WORK INSTRUCTION →
Look for "## Additional Info" in the entries below. Write out that line and all later lines exactly, ending with the final one.

Records from a data source:
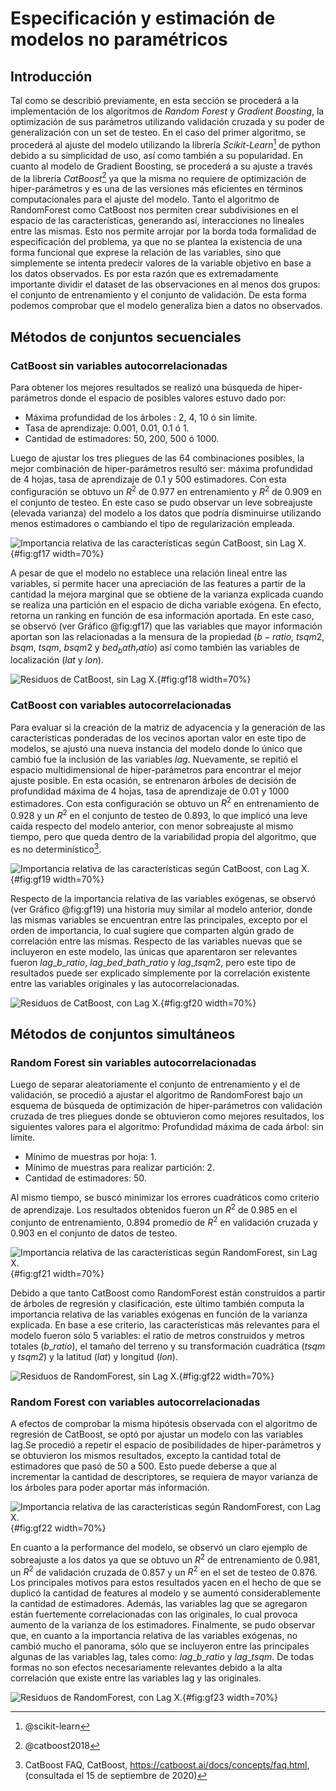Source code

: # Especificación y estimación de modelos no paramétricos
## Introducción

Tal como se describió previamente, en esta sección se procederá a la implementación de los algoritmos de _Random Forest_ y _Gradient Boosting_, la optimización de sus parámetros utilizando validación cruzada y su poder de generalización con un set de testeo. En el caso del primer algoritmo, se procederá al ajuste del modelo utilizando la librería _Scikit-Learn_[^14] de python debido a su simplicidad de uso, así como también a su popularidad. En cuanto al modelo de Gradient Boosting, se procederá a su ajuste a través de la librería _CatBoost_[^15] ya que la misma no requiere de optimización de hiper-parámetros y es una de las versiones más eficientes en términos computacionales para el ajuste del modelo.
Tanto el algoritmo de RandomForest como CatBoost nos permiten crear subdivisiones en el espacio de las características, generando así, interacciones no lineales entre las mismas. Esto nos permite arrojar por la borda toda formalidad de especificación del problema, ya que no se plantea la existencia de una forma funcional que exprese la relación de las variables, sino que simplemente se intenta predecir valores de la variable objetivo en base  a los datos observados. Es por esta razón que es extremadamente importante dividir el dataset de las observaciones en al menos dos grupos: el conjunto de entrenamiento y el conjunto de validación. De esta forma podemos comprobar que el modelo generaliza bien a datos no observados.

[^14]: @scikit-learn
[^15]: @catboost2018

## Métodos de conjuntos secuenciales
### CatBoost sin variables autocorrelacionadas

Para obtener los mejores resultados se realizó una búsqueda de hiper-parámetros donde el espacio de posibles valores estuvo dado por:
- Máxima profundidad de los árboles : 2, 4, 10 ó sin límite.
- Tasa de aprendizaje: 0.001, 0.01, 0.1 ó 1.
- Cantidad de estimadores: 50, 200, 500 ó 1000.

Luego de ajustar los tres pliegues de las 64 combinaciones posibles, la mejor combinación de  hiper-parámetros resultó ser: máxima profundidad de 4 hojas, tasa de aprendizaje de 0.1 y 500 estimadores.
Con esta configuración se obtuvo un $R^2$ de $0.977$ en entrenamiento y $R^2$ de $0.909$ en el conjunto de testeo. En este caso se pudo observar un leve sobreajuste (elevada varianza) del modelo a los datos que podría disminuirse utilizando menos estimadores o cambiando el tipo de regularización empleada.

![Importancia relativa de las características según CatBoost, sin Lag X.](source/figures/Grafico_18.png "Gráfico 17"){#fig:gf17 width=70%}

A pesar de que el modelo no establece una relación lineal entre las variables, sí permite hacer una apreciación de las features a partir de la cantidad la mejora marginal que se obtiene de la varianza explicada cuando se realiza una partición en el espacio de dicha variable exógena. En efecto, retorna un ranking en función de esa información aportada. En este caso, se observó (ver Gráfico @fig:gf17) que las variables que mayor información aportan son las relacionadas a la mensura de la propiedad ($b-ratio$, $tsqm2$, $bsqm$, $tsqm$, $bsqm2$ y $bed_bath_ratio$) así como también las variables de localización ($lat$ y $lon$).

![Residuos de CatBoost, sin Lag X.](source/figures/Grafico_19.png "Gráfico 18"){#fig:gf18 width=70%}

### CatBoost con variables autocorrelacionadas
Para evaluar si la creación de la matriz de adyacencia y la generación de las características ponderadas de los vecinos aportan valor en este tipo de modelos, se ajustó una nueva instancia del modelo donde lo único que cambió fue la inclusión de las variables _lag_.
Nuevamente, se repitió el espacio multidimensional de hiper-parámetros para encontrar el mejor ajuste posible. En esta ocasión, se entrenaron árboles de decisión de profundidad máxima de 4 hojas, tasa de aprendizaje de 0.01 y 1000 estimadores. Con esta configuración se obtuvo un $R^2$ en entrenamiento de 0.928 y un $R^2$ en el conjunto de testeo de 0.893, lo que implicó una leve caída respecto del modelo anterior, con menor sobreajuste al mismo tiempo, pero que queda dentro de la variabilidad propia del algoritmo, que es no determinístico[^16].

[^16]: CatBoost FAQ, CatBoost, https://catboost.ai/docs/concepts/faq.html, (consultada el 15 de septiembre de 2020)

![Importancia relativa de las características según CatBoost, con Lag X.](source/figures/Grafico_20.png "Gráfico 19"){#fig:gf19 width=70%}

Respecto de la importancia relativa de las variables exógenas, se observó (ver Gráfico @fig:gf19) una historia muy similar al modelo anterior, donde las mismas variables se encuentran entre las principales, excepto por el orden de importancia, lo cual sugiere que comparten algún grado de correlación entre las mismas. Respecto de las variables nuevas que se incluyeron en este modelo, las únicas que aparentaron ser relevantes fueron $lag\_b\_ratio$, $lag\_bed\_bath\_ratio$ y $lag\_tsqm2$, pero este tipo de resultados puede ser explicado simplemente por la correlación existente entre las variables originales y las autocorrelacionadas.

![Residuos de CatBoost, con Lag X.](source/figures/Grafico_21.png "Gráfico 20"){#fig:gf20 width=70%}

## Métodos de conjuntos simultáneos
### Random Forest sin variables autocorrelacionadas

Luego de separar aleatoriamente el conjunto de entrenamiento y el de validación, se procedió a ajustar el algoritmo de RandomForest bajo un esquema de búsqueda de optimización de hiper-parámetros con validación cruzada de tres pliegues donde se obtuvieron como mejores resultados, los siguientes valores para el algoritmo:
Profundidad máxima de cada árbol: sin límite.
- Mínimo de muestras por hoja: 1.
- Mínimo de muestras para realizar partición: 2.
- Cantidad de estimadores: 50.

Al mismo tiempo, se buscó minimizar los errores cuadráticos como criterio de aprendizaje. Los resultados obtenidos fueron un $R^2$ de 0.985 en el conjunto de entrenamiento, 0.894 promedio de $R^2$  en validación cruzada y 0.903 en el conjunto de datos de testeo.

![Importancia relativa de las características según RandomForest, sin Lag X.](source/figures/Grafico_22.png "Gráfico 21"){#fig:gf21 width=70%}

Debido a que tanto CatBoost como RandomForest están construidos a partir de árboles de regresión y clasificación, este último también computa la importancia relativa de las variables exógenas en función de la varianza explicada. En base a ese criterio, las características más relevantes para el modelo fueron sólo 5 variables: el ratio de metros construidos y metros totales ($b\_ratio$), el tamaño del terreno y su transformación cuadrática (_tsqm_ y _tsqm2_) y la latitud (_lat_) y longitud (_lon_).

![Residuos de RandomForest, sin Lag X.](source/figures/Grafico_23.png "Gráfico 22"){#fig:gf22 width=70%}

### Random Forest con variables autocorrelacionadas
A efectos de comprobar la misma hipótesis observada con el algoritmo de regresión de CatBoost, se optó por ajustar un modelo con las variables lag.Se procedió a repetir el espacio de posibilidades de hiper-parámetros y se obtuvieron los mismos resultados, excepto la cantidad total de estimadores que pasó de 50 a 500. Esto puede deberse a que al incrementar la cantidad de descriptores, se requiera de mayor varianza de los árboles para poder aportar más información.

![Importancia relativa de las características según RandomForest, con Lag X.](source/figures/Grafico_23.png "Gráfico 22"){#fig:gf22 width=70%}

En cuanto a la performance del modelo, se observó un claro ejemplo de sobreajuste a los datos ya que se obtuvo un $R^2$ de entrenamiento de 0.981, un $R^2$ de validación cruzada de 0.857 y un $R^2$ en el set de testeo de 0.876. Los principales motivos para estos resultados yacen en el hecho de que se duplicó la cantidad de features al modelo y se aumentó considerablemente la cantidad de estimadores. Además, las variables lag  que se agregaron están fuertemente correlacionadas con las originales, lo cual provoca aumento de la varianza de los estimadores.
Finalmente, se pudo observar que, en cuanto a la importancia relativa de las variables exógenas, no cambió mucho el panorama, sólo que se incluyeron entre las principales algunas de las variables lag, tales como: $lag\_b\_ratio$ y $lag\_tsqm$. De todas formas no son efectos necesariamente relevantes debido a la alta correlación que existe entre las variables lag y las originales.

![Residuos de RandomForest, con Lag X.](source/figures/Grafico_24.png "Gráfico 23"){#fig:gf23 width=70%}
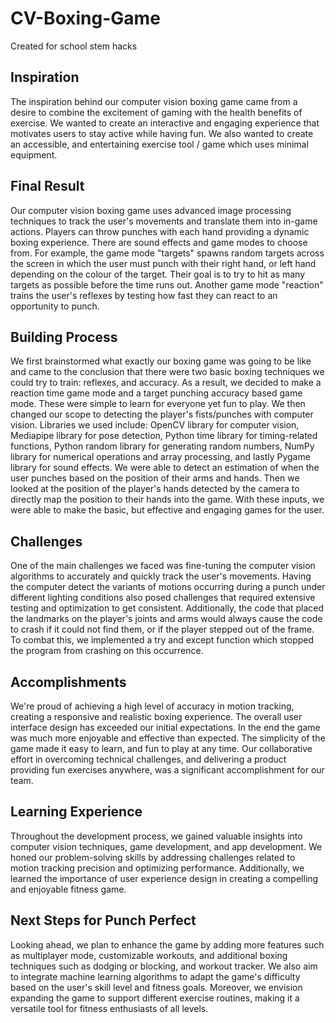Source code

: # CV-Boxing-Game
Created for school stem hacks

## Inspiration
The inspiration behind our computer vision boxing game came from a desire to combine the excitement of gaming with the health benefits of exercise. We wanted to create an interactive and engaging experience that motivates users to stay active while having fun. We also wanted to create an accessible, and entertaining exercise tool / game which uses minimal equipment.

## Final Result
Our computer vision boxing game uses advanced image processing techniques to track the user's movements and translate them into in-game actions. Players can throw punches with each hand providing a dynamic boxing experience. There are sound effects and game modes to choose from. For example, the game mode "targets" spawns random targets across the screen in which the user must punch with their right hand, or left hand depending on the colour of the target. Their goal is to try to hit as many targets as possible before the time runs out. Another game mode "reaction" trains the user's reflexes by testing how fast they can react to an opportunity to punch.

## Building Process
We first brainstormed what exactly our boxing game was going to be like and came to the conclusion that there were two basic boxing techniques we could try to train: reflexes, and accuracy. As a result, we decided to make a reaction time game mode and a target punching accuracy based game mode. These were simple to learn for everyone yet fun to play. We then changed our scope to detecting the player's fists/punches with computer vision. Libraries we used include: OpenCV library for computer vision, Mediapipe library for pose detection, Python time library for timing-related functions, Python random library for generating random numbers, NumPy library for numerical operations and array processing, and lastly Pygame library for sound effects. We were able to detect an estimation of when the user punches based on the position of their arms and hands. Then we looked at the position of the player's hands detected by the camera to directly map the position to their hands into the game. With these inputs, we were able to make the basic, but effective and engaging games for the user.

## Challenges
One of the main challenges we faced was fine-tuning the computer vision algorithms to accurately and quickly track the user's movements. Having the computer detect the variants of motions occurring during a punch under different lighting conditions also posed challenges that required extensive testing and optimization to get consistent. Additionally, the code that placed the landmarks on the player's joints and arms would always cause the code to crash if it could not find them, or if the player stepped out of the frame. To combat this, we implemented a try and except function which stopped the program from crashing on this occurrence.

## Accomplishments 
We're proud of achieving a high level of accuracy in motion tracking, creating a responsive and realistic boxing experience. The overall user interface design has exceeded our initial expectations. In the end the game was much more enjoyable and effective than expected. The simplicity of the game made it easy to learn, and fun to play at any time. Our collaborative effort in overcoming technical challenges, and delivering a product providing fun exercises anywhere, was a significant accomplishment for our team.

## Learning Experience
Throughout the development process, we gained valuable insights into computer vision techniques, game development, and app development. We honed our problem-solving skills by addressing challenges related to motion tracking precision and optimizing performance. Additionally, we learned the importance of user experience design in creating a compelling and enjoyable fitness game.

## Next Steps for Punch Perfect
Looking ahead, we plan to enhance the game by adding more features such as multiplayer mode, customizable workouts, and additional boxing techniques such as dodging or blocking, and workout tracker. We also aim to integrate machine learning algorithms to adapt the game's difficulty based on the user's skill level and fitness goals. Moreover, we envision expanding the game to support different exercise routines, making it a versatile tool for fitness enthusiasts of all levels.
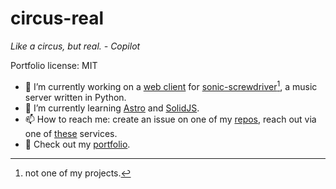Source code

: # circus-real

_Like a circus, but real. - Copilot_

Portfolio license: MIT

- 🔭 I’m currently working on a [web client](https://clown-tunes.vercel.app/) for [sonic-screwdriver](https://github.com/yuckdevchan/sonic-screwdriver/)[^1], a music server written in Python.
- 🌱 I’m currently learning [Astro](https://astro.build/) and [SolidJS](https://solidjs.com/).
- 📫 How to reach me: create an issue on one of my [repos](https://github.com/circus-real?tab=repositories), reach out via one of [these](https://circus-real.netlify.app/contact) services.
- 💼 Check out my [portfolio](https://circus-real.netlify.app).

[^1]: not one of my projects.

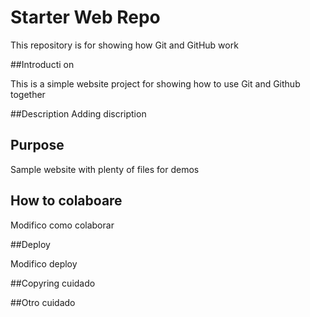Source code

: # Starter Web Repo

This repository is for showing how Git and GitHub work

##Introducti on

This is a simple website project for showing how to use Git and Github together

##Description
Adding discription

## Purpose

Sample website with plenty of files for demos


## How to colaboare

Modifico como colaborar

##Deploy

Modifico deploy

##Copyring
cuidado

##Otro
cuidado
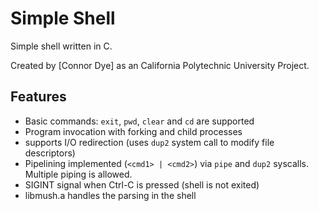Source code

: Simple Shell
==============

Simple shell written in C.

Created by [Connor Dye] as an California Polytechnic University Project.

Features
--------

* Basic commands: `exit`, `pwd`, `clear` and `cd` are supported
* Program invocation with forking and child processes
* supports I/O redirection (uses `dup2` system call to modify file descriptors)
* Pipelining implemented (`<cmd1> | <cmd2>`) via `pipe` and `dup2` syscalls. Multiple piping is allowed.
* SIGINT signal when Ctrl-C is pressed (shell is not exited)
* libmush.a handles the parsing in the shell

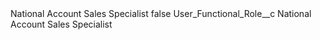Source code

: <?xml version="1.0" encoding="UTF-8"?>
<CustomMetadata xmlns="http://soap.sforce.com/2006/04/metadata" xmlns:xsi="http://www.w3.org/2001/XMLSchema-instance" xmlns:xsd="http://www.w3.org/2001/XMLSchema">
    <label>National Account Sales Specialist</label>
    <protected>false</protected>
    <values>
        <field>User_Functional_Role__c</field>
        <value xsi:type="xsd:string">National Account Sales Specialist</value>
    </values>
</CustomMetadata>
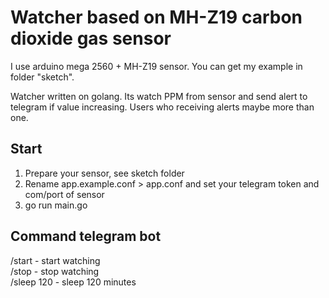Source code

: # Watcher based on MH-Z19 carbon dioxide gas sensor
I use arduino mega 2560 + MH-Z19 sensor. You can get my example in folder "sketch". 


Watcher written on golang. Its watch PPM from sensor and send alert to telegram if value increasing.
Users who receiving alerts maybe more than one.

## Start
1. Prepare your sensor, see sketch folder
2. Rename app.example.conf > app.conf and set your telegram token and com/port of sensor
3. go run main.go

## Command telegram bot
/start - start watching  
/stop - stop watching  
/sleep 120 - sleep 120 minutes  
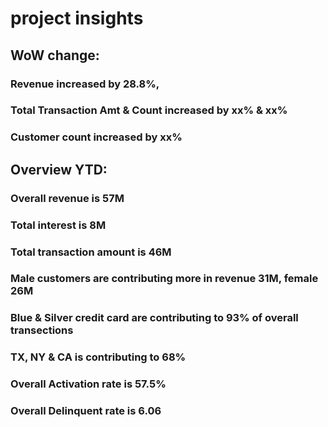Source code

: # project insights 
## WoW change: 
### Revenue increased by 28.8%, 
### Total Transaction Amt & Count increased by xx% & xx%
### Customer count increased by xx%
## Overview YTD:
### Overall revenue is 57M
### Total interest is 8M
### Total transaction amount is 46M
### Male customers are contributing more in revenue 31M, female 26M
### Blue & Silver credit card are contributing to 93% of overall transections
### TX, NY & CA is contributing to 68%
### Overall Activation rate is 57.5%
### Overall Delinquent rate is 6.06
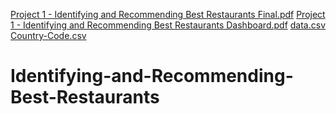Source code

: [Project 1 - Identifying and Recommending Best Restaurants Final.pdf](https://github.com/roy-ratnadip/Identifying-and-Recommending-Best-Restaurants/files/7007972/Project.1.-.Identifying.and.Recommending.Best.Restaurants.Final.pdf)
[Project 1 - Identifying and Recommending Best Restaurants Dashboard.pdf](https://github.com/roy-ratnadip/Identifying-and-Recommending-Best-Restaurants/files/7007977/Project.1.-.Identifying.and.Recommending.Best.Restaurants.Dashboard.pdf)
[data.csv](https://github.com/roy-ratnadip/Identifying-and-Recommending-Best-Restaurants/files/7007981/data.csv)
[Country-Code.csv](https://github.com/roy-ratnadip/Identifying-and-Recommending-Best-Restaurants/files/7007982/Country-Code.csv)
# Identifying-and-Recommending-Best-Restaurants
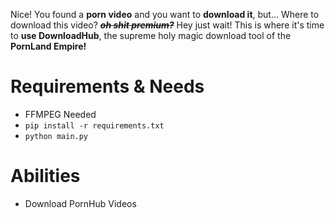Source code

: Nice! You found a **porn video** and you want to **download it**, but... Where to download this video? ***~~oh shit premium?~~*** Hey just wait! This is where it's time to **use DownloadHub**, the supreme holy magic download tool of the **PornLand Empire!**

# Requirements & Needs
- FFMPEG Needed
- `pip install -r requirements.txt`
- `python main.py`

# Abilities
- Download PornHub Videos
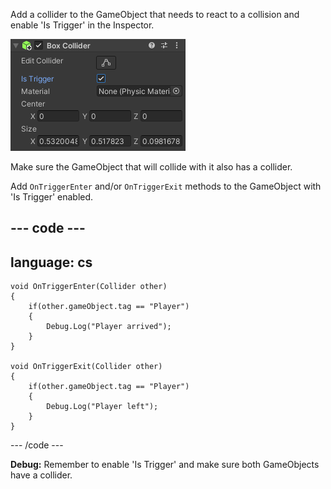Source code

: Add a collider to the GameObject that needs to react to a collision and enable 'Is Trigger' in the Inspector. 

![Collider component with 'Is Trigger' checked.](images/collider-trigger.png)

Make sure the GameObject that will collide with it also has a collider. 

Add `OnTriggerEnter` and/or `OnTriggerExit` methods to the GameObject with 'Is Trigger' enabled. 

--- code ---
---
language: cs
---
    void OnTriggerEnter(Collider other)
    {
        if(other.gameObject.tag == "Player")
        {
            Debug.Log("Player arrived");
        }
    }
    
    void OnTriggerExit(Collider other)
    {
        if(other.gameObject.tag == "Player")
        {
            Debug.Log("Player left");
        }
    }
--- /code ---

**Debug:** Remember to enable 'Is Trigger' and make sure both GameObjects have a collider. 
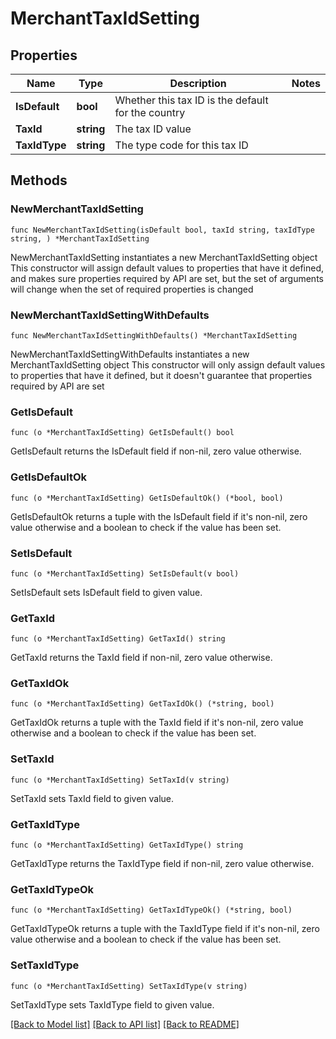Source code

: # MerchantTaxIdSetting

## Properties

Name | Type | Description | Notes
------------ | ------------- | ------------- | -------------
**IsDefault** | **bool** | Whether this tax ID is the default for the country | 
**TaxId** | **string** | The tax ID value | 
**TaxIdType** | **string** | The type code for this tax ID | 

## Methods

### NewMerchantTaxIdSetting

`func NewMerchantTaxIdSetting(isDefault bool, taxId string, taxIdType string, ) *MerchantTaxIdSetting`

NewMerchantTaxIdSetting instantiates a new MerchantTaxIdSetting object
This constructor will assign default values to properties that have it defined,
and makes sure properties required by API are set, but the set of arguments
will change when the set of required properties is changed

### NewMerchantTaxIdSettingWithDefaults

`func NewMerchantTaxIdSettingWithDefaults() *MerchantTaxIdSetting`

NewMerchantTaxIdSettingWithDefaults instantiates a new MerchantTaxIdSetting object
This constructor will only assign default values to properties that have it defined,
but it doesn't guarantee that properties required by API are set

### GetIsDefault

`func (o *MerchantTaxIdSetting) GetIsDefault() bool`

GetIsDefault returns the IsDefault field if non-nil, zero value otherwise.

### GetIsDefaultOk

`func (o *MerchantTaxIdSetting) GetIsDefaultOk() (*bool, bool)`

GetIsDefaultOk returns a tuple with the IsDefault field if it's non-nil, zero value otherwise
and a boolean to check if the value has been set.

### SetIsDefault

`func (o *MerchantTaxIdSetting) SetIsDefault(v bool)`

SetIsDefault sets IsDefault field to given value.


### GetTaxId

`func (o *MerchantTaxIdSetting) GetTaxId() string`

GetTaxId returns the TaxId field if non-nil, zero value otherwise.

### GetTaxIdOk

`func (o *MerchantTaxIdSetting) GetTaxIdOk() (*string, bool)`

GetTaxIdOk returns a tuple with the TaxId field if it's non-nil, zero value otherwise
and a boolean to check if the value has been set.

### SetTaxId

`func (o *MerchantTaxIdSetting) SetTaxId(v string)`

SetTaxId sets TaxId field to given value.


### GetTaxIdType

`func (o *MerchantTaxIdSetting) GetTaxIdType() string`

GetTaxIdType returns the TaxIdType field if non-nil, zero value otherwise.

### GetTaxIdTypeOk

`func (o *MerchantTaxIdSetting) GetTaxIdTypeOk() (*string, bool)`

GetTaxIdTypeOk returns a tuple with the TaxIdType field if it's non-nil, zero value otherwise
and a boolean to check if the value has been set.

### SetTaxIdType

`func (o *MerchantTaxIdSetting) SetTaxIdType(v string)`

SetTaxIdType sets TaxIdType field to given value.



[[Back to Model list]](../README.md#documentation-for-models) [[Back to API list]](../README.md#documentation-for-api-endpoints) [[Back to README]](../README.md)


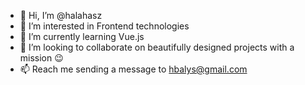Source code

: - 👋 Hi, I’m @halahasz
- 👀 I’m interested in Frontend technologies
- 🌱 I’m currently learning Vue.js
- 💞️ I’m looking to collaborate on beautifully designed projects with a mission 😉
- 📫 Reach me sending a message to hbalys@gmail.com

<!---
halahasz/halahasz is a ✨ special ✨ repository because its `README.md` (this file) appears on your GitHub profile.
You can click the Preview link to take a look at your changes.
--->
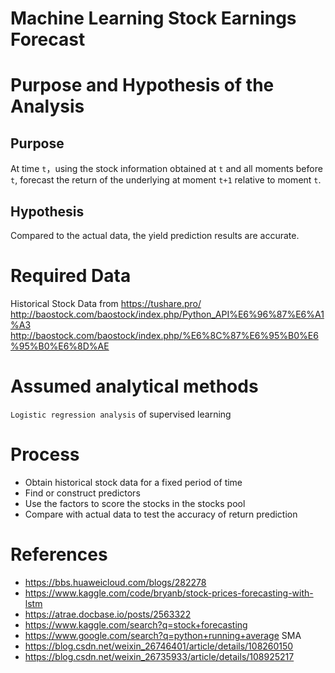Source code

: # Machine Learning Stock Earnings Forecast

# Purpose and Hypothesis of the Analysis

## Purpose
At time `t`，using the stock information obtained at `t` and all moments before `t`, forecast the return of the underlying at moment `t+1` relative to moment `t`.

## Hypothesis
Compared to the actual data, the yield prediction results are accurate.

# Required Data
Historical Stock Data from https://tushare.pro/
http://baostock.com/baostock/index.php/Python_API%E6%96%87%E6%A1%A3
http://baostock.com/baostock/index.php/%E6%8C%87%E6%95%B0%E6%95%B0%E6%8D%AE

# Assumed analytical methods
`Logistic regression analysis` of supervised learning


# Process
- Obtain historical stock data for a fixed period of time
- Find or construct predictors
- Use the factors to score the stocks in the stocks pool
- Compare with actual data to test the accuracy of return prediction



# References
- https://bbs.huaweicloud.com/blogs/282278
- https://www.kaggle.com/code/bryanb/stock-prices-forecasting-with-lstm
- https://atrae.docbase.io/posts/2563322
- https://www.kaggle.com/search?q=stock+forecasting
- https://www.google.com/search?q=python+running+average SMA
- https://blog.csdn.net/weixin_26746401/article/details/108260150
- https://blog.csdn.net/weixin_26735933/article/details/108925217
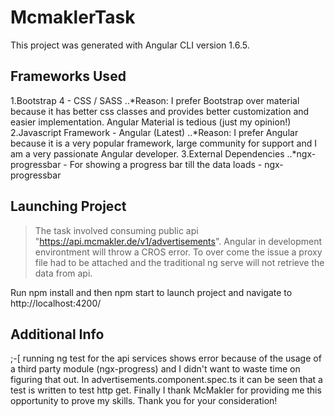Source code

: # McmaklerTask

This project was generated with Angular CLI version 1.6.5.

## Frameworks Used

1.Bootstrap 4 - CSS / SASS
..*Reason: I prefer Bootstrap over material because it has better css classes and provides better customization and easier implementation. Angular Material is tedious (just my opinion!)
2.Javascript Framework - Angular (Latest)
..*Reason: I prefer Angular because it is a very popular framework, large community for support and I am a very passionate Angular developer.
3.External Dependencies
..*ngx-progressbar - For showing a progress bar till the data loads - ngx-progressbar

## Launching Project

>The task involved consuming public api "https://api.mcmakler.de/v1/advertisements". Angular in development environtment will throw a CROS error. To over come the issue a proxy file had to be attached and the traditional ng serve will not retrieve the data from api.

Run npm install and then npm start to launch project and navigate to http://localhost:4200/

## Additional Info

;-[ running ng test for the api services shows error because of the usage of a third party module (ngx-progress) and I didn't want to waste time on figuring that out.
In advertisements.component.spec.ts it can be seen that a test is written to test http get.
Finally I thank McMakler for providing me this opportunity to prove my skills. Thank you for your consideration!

YOUR RESPONSE →
## Additional Info

;-[ running ng test for the api services shows error because of the usage of a third party module (ngx-progress) and I didn't want to waste time on figuring that out.
In advertisements.component.spec.ts it can be seen that a test is written to test http get.
Finally I thank McMakler for providing me this opportunity to prove my skills. Thank you for your consideration!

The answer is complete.